_WORK ORDER_:
Reproduce every entry word for word. Drop all pictures from the copy.

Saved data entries
☆ ☆ ☆ ☆ ☆

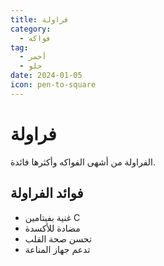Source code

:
 ```yaml
---
title: فراولة
category:
  - فواكه
tag:
  - أحمر
  - حلو
date: 2024-01-05
icon: pen-to-square
---
```


# فراولة

الفراولة من أشهى الفواكه وأكثرها فائدة.

<!-- more -->

## فوائد الفراولة

- غنية بفيتامين C
- مضادة للأكسدة
- تحسن صحة القلب
- تدعم جهاز المناعة
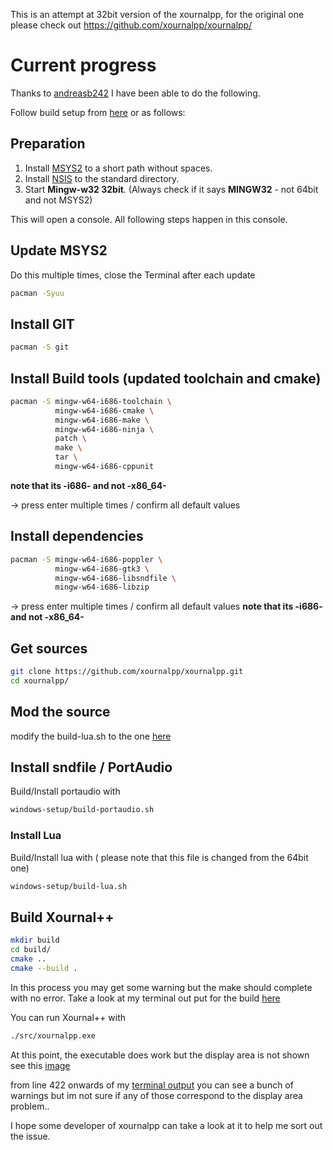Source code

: This is an attempt at 32bit version of the xournalpp, for the original one please check out https://github.com/xournalpp/xournalpp/

# Current progress

Thanks to [andreasb242](https://github.com/andreasb242) I have been able to do the following.

Follow build setup from [here](https://github.com/iamashwin99/xournalpp/blob/master/readme/WindowsBuild.md)
or as follows:

## Preparation
1. Install [MSYS2](https://www.msys2.org/) to a short path without spaces.
2. Install [NSIS](https://nsis.sourceforge.io/Download) to the standard directory.
3. Start **Mingw-w32 32bit**. (Always check if it says **MINGW32** - not 64bit and not MSYS2)

This will open a console. All following steps happen in this console.

## Update MSYS2

Do this multiple times, close the Terminal after each update
```bash
pacman -Syuu
```

## Install GIT

```bash
pacman -S git
```

## Install Build tools (updated toolchain and cmake)

```bash
pacman -S mingw-w64-i686-toolchain \
          mingw-w64-i686-cmake \
          mingw-w64-i686-make \
          mingw-w64-i686-ninja \
          patch \
          make \
          tar \
          mingw-w64-i686-cppunit
```
**note that its -i686- and not -x86_64-**

-> press enter multiple times / confirm all default values

## Install dependencies

```bash
pacman -S mingw-w64-i686-poppler \
          mingw-w64-i686-gtk3 \
          mingw-w64-i686-libsndfile \
          mingw-w64-i686-libzip
```
-> press enter multiple times / confirm all default values
**note that its -i686- and not -x86_64-**

## Get sources

```bash
git clone https://github.com/xournalpp/xournalpp.git
cd xournalpp/
```
## Mod the source
modify the build-lua.sh to the one [here](https://github.com/iamashwin99/xournalpp/blob/master/windows-setup/build-lua.sh)

## Install sndfile / PortAudio

Build/Install portaudio with
```bash
windows-setup/build-portaudio.sh
```

### Install Lua

Build/Install lua with ( please note that this file is changed from the 64bit one)
```bash
windows-setup/build-lua.sh
```

## Build Xournal++

```bash
mkdir build
cd build/
cmake ..
cmake --build .
```
In this process you may get some warning but the make should complete with no error. 
Take a look at my terminal out put for the build [here](http://p.ip.fi/2RXt)



You can run Xournal++ with
```bash
./src/xournalpp.exe
```
At this point, the executable does work but the display area is not shown
see this [image](https://imgur.com/noFtPxh)

from line 422 onwards of my [terminal output](http://p.ip.fi/2RXt) you can see a bunch of warnings but im not sure if any of those correspond to the display area problem..

I hope some developer of xournalpp can take a look at it to help me sort out the issue.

☆ ☆ ☆ ☆ ☆

_OUTPUT_:
Source code

:
 ```yaml
---
title: فراولة
category:
  - فواكه
tag:
  - أحمر
  - حلو
date: 2024-01-05
icon: pen-to-square
---
```


# فراولة

الفراولة من أشهى الفواكه وأكثرها فائدة.

<!-- more -->

## فوائد الفراولة

- غنية بفيتامين C
- مضادة للأكسدة
- تحسن صحة القلب
- تدعم جهاز المناعة
Source code

: This is an attempt at 32bit version of the xournalpp, for the original one please check out https://github.com/xournalpp/xournalpp/

# Current progress

Thanks to [andreasb242](https://github.com/andreasb242) I have been able to do the following.

Follow build setup from [here](https://github.com/iamashwin99/xournalpp/blob/master/readme/WindowsBuild.md)
or as follows:

## Preparation
1. Install [MSYS2](https://www.msys2.org/) to a short path without spaces.
2. Install [NSIS](https://nsis.sourceforge.io/Download) to the standard directory.
3. Start **Mingw-w32 32bit**. (Always check if it says **MINGW32** - not 64bit and not MSYS2)

This will open a console. All following steps happen in this console.

## Update MSYS2

Do this multiple times, close the Terminal after each update
```bash
pacman -Syuu
```

## Install GIT

```bash
pacman -S git
```

## Install Build tools (updated toolchain and cmake)

```bash
pacman -S mingw-w64-i686-toolchain \
          mingw-w64-i686-cmake \
          mingw-w64-i686-make \
          mingw-w64-i686-ninja \
          patch \
          make \
          tar \
          mingw-w64-i686-cppunit
```
**note that its -i686- and not -x86_64-**

-> press enter multiple times / confirm all default values

## Install dependencies

```bash
pacman -S mingw-w64-i686-poppler \
          mingw-w64-i686-gtk3 \
          mingw-w64-i686-libsndfile \
          mingw-w64-i686-libzip
```
-> press enter multiple times / confirm all default values
**note that its -i686- and not -x86_64-**

## Get sources

```bash
git clone https://github.com/xournalpp/xournalpp.git
cd xournalpp/
```
## Mod the source
modify the build-lua.sh to the one [here](https://github.com/iamashwin99/xournalpp/blob/master/windows-setup/build-lua.sh)

## Install sndfile / PortAudio

Build/Install portaudio with
```bash
windows-setup/build-portaudio.sh
```

### Install Lua

Build/Install lua with ( please note that this file is changed from the 64bit one)
```bash
windows-setup/build-lua.sh
```

## Build Xournal++

```bash
mkdir build
cd build/
cmake ..
cmake --build .
```
In this process you may get some warning but the make should complete with no error. 
Take a look at my terminal out put for the build [here](http://p.ip.fi/2RXt)



You can run Xournal++ with
```bash
./src/xournalpp.exe
```
At this point, the executable does work but the display area is not shown
see this [image](https://imgur.com/noFtPxh)

from line 422 onwards of my [terminal output](http://p.ip.fi/2RXt) you can see a bunch of warnings but im not sure if any of those correspond to the display area problem..

I hope some developer of xournalpp can take a look at it to help me sort out the issue.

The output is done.